__Exercise prompt__.
Find the line in the entries below that contains "For all $a \in". Repeat it exactly, and every line after it through the line that contains "including the dealer.".

START Materials provided

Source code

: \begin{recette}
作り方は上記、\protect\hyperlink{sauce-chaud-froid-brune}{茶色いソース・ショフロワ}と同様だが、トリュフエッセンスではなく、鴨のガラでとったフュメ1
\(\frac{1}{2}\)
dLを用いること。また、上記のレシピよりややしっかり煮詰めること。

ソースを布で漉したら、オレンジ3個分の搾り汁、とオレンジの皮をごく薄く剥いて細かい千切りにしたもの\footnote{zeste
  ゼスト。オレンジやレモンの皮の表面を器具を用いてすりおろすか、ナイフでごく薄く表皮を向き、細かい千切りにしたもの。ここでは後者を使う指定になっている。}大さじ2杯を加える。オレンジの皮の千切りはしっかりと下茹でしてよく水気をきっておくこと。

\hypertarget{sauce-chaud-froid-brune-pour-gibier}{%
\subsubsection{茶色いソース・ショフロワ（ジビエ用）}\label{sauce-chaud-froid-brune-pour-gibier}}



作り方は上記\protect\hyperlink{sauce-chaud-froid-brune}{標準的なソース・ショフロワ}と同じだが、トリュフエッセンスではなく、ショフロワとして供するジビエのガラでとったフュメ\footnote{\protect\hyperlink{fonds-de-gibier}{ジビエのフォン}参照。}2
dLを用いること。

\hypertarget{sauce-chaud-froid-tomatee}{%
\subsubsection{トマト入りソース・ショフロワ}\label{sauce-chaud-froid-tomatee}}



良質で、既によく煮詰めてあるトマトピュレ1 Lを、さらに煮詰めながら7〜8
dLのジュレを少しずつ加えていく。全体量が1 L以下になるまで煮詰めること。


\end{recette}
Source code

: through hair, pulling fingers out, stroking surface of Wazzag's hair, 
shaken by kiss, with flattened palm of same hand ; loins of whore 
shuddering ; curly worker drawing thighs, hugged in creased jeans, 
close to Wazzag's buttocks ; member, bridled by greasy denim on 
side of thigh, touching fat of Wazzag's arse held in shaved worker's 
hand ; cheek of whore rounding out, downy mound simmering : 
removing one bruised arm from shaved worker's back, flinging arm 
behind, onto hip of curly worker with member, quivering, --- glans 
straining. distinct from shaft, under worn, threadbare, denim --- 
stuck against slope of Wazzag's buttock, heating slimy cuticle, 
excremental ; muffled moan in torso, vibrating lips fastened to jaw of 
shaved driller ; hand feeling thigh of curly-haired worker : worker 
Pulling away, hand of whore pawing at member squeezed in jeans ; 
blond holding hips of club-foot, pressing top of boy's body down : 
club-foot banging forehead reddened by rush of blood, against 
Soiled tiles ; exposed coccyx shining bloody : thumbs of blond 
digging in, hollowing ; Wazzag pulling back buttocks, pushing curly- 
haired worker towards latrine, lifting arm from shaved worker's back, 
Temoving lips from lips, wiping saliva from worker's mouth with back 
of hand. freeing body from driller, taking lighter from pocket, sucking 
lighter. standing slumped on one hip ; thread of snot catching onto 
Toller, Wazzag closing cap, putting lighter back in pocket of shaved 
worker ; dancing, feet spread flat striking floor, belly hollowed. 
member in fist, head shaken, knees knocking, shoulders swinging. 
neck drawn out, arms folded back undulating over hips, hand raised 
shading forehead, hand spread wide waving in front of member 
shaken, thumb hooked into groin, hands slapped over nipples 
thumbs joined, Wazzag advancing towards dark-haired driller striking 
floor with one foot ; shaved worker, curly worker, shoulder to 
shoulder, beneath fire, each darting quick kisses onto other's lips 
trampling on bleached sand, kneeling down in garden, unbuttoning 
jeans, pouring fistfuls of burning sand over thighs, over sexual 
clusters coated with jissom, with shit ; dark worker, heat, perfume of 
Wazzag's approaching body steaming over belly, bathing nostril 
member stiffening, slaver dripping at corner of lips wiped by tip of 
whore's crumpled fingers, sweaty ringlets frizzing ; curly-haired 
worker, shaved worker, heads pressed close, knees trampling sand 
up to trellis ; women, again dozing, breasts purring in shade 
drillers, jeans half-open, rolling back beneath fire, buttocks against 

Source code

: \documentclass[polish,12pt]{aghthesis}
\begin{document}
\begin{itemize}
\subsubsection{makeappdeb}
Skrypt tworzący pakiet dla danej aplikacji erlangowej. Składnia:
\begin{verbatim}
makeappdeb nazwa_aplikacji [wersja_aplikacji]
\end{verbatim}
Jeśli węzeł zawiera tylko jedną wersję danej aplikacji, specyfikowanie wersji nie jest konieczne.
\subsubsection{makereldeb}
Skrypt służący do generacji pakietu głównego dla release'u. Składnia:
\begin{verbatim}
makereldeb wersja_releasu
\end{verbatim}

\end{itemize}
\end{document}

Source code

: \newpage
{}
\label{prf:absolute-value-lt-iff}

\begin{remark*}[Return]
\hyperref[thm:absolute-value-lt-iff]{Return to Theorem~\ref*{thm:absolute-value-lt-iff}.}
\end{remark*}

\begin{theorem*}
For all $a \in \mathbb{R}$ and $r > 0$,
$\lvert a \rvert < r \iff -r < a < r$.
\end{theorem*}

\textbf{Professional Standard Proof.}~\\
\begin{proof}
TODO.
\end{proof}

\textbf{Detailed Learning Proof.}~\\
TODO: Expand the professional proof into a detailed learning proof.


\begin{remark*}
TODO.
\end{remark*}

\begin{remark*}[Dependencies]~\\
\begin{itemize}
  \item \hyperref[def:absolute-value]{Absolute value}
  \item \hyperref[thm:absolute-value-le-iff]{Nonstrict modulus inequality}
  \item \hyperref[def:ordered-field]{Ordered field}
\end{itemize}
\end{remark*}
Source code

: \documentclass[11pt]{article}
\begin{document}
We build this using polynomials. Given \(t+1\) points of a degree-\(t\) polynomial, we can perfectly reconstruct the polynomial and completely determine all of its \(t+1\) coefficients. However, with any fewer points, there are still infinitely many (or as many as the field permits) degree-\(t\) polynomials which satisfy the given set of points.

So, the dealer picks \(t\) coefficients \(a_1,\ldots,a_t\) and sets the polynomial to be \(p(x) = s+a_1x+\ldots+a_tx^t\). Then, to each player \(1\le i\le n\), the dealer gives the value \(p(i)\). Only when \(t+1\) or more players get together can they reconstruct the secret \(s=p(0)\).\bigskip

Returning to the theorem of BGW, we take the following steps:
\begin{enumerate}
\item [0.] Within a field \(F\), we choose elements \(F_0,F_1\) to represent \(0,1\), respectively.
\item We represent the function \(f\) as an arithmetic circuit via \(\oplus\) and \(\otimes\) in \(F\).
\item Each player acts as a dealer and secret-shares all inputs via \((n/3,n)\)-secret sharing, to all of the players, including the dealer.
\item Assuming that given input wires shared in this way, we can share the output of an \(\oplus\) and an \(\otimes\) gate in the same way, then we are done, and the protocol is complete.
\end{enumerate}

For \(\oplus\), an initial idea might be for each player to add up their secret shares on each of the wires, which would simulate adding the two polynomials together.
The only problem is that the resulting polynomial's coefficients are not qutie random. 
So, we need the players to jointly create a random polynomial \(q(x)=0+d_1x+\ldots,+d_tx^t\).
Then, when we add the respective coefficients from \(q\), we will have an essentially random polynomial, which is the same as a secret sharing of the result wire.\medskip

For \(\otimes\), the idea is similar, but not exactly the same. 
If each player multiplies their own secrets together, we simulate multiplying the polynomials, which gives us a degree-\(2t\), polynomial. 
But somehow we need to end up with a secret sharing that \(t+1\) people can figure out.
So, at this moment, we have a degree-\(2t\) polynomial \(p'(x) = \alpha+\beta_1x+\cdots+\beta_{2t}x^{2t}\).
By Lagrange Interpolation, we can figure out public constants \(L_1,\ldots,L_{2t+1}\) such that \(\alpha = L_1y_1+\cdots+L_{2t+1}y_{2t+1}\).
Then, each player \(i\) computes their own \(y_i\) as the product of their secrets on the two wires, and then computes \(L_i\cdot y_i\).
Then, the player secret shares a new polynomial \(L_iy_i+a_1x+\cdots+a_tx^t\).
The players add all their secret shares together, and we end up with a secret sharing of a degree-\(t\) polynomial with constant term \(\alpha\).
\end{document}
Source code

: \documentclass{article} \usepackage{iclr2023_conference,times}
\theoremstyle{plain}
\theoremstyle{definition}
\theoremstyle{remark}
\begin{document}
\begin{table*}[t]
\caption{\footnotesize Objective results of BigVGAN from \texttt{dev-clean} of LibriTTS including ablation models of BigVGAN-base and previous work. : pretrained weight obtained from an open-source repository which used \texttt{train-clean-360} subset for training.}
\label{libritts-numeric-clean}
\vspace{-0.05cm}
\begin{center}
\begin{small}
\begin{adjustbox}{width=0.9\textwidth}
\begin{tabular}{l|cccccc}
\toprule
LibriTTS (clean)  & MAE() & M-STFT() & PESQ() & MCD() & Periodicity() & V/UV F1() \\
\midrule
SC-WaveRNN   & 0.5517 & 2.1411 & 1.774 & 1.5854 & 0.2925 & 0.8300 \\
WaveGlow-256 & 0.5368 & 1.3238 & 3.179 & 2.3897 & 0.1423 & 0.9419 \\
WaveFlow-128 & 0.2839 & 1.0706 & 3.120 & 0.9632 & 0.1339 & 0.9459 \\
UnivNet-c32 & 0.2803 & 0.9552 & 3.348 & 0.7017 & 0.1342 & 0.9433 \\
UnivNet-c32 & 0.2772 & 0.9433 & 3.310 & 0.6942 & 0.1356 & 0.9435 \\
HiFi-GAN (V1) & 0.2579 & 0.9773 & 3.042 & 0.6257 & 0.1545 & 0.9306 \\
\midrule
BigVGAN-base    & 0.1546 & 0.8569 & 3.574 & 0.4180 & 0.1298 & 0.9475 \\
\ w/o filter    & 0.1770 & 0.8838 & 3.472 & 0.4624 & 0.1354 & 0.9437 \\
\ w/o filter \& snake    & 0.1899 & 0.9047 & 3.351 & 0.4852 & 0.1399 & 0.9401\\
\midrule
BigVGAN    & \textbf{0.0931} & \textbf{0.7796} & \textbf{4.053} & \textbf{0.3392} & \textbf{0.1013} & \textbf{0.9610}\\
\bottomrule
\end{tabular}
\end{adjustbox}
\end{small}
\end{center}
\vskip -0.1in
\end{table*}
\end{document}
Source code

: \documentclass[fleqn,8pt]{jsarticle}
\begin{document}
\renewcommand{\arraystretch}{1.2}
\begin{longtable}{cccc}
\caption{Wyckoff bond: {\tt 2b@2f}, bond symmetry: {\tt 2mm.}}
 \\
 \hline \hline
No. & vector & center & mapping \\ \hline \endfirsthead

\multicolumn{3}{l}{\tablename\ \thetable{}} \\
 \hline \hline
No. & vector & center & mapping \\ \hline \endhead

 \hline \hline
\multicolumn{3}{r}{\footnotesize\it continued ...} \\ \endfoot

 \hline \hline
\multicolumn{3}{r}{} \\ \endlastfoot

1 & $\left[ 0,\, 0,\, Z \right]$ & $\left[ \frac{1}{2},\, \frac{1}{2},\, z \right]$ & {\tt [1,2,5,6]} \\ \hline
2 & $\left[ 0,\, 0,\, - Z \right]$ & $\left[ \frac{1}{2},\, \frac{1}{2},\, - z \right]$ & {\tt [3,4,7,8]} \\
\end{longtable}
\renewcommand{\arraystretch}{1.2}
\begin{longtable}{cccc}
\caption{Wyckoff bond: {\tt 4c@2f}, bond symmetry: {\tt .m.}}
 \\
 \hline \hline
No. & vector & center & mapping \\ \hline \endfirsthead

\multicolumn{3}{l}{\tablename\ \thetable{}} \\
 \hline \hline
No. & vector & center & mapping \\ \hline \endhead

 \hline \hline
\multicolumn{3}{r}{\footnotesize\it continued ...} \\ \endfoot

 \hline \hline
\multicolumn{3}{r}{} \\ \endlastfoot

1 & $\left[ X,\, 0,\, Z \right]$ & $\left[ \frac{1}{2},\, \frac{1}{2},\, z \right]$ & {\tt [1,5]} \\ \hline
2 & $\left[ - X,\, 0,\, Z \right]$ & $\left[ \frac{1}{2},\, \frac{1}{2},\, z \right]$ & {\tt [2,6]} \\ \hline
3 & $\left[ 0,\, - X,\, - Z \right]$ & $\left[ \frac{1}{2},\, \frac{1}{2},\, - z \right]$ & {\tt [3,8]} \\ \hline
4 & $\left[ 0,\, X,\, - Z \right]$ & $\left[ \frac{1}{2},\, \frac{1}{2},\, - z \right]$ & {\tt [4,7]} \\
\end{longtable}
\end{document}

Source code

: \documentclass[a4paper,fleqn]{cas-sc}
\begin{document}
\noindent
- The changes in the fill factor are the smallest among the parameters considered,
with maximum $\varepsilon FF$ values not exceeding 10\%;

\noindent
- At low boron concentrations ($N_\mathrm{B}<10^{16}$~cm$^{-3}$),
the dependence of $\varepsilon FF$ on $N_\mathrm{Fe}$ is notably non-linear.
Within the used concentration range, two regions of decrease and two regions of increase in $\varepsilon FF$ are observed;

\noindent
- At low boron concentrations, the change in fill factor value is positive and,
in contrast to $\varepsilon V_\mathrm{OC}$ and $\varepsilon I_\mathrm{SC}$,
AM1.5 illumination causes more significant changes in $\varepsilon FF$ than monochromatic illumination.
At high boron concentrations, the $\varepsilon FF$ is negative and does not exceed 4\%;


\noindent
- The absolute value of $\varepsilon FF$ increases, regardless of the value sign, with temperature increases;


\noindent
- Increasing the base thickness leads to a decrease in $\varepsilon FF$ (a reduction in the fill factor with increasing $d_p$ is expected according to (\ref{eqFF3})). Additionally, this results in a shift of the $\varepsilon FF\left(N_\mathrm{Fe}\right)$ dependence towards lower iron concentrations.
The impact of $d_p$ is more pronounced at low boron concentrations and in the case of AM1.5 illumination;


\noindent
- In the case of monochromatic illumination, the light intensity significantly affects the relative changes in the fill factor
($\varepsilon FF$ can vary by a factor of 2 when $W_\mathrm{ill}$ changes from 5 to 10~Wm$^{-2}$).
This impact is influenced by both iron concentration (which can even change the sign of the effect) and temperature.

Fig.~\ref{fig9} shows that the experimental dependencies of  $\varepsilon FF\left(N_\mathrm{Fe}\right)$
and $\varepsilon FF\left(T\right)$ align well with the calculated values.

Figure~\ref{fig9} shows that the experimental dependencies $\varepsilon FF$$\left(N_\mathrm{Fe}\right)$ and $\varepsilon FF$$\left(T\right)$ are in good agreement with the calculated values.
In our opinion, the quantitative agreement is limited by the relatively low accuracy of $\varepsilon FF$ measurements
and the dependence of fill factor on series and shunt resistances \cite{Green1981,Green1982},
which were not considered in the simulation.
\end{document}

END Materials provided

__Output below__.
For all $a \in \mathbb{R}$ and $r > 0$,
$\lvert a \rvert < r \iff -r < a < r$.
\end{theorem*}

\textbf{Professional Standard Proof.}~\\
\begin{proof}
TODO.
\end{proof}

\textbf{Detailed Learning Proof.}~\\
TODO: Expand the professional proof into a detailed learning proof.


\begin{remark*}
TODO.
\end{remark*}

\begin{remark*}[Dependencies]~\\
\begin{itemize}
  \item \hyperref[def:absolute-value]{Absolute value}
  \item \hyperref[thm:absolute-value-le-iff]{Nonstrict modulus inequality}
  \item \hyperref[def:ordered-field]{Ordered field}
\end{itemize}
\end{remark*}
Source code

: \documentclass[11pt]{article}
\begin{document}
We build this using polynomials. Given \(t+1\) points of a degree-\(t\) polynomial, we can perfectly reconstruct the polynomial and completely determine all of its \(t+1\) coefficients. However, with any fewer points, there are still infinitely many (or as many as the field permits) degree-\(t\) polynomials which satisfy the given set of points.

So, the dealer picks \(t\) coefficients \(a_1,\ldots,a_t\) and sets the polynomial to be \(p(x) = s+a_1x+\ldots+a_tx^t\). Then, to each player \(1\le i\le n\), the dealer gives the value \(p(i)\). Only when \(t+1\) or more players get together can they reconstruct the secret \(s=p(0)\).\bigskip

Returning to the theorem of BGW, we take the following steps:
\begin{enumerate}
\item [0.] Within a field \(F\), we choose elements \(F_0,F_1\) to represent \(0,1\), respectively.
\item We represent the function \(f\) as an arithmetic circuit via \(\oplus\) and \(\otimes\) in \(F\).
\item Each player acts as a dealer and secret-shares all inputs via \((n/3,n)\)-secret sharing, to all of the players, including the dealer.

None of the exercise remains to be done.